§ **TASK DIRECTIONS**:
Beginning with the first line of the data below, reproduce every line unchanged, ending with the line that holds "The package is under".

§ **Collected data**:
* * *

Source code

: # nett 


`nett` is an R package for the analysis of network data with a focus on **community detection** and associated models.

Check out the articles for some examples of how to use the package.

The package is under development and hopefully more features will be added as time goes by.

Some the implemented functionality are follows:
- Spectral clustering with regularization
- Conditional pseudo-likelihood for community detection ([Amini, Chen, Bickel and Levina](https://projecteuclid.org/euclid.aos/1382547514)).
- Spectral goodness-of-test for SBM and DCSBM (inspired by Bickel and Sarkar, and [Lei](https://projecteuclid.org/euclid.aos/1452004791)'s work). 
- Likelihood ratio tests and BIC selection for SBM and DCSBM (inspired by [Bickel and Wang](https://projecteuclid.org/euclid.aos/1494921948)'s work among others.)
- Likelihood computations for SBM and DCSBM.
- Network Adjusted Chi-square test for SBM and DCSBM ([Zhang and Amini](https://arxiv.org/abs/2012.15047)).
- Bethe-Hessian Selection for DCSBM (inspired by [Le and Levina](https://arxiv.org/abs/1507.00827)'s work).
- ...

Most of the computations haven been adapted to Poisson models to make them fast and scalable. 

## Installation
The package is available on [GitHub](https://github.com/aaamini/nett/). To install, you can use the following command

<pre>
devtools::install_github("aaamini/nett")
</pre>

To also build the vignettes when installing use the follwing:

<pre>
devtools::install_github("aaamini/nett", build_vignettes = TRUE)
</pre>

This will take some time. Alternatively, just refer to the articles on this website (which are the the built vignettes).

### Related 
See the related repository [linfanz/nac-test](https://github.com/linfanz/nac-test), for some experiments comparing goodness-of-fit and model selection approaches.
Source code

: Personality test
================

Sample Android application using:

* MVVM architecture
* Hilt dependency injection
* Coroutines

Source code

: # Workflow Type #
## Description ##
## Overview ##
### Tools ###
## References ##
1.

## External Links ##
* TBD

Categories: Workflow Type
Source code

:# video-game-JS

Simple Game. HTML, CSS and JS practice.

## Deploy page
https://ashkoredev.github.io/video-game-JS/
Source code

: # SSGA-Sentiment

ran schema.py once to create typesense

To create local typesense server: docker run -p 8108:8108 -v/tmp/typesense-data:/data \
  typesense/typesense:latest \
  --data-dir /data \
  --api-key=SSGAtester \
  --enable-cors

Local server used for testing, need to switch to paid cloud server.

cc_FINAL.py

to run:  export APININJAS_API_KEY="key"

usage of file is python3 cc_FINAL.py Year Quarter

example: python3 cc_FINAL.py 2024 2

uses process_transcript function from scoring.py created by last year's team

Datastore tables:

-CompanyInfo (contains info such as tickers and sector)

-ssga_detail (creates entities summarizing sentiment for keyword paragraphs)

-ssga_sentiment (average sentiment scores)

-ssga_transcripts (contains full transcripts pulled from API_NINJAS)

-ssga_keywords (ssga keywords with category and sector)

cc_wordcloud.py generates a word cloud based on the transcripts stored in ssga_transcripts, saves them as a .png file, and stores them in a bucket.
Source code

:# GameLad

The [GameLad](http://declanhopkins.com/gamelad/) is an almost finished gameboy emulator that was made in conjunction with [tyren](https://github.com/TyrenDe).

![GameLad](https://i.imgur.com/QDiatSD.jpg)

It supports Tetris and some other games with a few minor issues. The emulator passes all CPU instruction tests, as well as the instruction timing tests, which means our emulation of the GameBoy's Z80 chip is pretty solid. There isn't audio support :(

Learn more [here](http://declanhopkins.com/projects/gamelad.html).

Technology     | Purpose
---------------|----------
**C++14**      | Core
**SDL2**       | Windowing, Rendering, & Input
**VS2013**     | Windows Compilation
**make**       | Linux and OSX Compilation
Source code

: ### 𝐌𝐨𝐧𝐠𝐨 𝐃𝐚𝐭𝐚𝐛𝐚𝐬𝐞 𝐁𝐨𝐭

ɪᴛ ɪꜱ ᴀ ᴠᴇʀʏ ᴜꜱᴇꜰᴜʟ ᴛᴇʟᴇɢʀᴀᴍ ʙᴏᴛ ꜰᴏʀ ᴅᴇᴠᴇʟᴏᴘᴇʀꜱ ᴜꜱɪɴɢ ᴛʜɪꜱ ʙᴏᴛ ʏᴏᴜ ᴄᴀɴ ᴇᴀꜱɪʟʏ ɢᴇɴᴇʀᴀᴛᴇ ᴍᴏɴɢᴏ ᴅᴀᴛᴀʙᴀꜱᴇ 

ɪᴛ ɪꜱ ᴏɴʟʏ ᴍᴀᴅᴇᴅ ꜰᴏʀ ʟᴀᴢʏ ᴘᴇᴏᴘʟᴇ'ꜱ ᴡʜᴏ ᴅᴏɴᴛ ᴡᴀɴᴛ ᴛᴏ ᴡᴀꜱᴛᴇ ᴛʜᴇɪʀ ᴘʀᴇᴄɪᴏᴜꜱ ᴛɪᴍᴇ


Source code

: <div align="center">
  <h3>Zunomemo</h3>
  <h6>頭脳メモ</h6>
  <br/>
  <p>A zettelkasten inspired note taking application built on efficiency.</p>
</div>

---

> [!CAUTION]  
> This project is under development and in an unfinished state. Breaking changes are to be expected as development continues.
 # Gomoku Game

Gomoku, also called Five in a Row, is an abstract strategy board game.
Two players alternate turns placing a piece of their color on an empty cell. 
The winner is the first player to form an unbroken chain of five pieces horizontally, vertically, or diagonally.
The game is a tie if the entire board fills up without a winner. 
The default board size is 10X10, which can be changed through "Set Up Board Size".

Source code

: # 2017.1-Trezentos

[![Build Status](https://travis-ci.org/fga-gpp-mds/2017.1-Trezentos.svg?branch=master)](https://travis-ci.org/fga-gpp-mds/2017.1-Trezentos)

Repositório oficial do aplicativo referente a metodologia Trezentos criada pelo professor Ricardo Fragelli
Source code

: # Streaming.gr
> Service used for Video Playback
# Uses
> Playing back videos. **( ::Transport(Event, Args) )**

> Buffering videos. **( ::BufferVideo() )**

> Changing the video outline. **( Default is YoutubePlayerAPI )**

* * *

§ **TASK OUTPUT**:
Source code

: # nett 


`nett` is an R package for the analysis of network data with a focus on **community detection** and associated models.

Check out the articles for some examples of how to use the package.

The package is under development and hopefully more features will be added as time goes by.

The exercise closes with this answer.